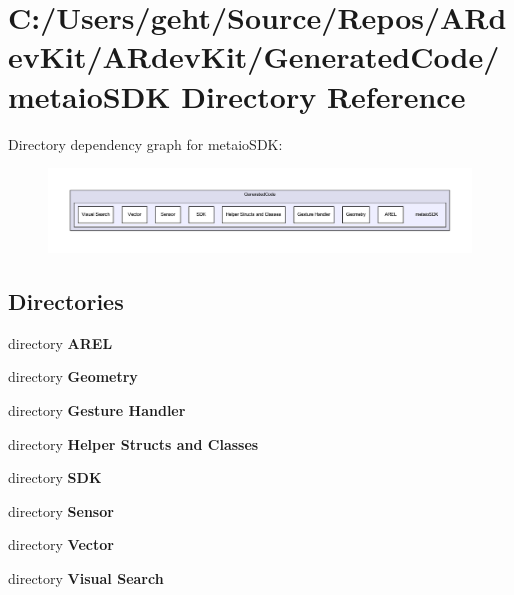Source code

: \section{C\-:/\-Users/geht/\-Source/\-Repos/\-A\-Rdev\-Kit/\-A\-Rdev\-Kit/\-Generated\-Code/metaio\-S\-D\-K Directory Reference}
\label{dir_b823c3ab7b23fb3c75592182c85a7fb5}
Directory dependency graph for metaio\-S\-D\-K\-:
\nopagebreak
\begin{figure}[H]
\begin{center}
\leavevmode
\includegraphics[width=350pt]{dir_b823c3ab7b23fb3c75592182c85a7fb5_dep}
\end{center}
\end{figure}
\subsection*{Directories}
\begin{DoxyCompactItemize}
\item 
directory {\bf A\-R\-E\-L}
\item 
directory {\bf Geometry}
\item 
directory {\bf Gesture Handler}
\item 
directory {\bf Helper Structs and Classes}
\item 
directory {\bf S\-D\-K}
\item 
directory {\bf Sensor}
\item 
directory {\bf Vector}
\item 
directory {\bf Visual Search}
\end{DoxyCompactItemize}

______

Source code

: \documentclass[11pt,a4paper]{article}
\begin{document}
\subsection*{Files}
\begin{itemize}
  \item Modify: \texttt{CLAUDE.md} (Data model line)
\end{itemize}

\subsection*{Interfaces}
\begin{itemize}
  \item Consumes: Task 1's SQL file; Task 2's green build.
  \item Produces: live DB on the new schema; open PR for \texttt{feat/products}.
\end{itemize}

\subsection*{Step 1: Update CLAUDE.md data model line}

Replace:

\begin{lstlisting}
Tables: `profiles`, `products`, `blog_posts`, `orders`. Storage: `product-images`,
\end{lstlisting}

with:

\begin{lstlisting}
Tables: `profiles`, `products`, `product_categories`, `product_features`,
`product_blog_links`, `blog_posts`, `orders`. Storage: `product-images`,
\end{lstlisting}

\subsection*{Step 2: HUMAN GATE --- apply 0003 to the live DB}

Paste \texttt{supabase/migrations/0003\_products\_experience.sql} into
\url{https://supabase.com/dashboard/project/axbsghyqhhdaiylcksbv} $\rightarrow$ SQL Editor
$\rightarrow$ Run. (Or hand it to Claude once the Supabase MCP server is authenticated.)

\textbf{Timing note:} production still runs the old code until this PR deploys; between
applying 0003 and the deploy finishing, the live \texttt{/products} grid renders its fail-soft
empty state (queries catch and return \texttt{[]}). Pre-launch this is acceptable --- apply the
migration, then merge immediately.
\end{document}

______

- _Exercise prompt_:
In the listing above, how many lines include the word "texttt"? Answer with the number and nothing more.

- _The completed task_:
5